The task =
How many lines of the entries below contain the string "accionar"? State the number alone.

Stored dataset items =
☆ ☆ ☆ ☆ ☆ ☆ ☆

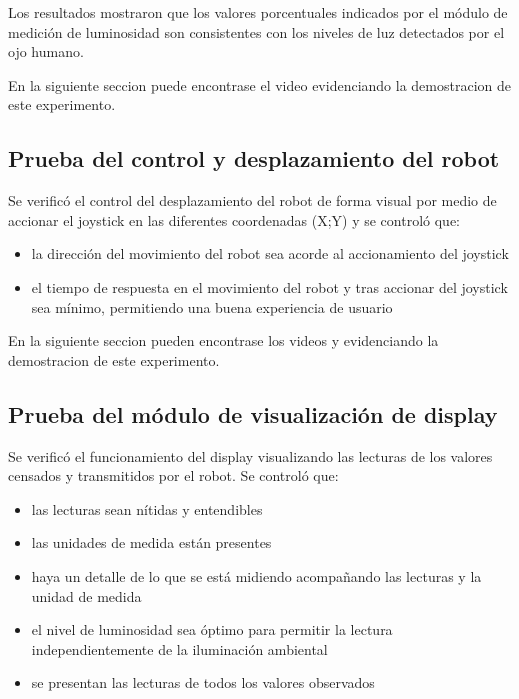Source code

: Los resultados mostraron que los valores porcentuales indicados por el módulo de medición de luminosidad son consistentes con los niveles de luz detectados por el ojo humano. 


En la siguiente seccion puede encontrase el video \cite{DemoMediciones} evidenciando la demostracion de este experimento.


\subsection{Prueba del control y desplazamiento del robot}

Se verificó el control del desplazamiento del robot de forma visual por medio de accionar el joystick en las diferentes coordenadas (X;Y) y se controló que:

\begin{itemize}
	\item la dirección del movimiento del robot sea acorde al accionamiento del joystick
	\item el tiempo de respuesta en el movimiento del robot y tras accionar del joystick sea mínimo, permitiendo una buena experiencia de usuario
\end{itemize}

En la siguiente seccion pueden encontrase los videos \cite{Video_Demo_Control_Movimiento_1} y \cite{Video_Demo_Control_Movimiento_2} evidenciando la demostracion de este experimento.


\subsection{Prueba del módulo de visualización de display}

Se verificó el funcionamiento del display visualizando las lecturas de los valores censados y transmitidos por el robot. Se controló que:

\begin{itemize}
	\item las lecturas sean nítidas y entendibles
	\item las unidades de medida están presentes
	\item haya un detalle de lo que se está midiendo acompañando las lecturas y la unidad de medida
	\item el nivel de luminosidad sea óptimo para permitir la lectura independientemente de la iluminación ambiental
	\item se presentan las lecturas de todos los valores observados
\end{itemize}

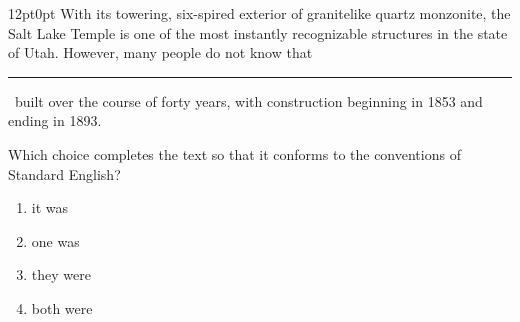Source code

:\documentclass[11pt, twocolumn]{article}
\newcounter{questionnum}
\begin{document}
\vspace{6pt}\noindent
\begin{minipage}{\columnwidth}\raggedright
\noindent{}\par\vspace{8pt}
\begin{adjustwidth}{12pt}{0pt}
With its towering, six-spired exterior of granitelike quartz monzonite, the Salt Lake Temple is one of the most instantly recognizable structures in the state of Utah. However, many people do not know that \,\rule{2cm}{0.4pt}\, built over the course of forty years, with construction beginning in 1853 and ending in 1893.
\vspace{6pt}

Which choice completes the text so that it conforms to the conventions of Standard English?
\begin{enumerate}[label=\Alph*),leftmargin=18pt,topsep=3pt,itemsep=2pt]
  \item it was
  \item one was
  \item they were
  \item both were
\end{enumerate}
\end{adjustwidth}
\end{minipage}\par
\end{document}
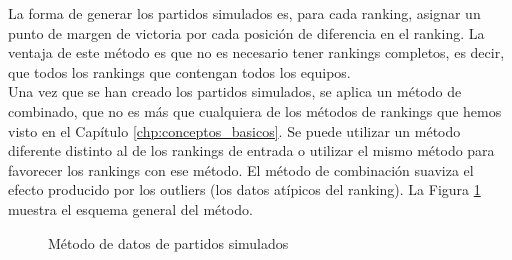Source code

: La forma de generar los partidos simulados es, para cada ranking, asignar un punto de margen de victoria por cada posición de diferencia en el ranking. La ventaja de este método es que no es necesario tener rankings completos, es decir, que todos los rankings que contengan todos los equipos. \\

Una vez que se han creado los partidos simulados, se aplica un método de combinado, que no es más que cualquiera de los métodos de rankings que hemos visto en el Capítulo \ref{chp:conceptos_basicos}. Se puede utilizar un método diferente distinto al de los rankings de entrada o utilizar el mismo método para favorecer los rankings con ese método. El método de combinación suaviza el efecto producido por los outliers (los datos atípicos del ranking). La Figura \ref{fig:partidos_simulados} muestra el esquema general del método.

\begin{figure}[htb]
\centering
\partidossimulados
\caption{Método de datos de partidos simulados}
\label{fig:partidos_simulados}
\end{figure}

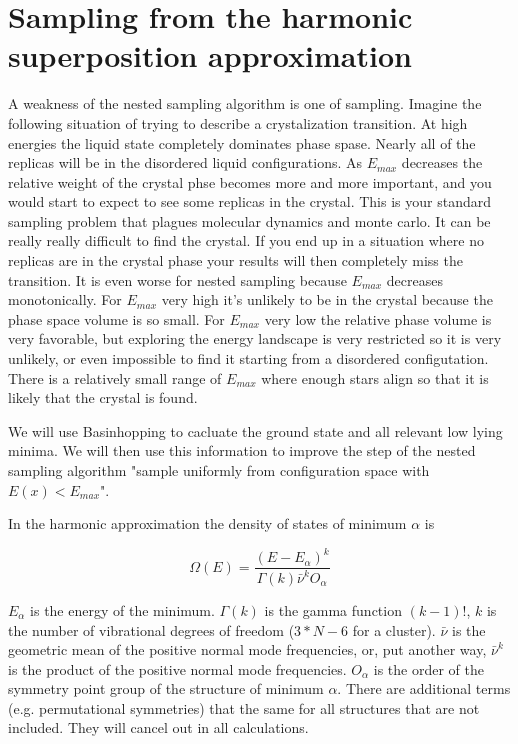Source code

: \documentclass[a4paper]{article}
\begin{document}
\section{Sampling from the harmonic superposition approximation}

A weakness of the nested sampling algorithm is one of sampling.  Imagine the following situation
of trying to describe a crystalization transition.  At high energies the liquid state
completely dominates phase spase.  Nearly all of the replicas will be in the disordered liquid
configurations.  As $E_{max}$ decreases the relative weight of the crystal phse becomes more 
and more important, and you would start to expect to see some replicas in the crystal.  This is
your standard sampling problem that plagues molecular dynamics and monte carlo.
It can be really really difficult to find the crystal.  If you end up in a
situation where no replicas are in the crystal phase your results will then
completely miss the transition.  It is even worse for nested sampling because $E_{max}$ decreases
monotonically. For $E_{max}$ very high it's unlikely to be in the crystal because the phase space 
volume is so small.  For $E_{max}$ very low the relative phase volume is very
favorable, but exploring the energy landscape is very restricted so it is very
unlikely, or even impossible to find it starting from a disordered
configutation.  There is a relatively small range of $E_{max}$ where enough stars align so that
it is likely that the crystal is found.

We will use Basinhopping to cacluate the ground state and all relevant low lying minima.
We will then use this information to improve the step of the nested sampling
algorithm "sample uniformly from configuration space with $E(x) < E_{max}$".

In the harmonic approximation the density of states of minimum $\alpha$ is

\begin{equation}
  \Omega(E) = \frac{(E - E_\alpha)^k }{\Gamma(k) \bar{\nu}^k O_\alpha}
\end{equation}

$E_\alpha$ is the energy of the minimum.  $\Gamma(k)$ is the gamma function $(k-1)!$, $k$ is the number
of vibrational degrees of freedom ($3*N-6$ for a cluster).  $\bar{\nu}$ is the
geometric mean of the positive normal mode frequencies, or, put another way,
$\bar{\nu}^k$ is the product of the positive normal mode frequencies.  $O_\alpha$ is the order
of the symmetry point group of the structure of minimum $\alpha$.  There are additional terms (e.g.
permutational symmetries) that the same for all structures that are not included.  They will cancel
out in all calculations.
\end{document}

☆ ☆ ☆ ☆ ☆ ☆ ☆

Exercise solution =
2